**Task objective**
Among the entries that follow, some lines contain the word "takes". Show all of them.

[Stored data]
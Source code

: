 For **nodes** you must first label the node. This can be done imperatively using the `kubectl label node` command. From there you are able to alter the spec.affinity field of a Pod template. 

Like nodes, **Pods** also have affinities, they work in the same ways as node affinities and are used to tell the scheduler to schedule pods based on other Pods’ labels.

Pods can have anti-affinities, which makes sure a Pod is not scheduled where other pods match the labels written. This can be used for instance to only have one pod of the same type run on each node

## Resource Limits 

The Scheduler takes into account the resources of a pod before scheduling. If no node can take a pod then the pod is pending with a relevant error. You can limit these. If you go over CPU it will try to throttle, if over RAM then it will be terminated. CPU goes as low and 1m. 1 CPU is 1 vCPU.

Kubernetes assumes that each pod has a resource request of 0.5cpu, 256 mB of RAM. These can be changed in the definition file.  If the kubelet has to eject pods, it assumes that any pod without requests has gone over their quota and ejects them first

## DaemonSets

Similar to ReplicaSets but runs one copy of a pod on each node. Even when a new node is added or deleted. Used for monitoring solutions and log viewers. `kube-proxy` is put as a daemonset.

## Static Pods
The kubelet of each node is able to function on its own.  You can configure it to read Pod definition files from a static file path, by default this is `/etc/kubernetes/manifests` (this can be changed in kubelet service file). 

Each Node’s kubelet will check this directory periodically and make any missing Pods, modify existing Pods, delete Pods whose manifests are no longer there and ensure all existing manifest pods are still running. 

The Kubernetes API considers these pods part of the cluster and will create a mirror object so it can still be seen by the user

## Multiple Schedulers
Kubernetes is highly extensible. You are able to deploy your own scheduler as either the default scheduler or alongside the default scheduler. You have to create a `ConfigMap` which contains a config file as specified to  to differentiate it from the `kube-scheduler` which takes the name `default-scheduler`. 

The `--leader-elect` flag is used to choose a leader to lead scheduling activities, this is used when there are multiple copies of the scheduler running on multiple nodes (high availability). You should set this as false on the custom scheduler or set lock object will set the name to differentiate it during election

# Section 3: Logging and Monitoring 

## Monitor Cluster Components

**Exercise solution**
The Scheduler takes into account the resources of a pod before scheduling. If no node can take a pod then the pod is pending with a relevant error. You can limit these. If you go over CPU it will try to throttle, if over RAM then it will be terminated. CPU goes as low and 1m. 1 CPU is 1 vCPU.
Kubernetes is highly extensible. You are able to deploy your own scheduler as either the default scheduler or alongside the default scheduler. You have to create a `ConfigMap` which contains a config file as specified to  to differentiate it from the `kube-scheduler` which takes the name `default-scheduler`. 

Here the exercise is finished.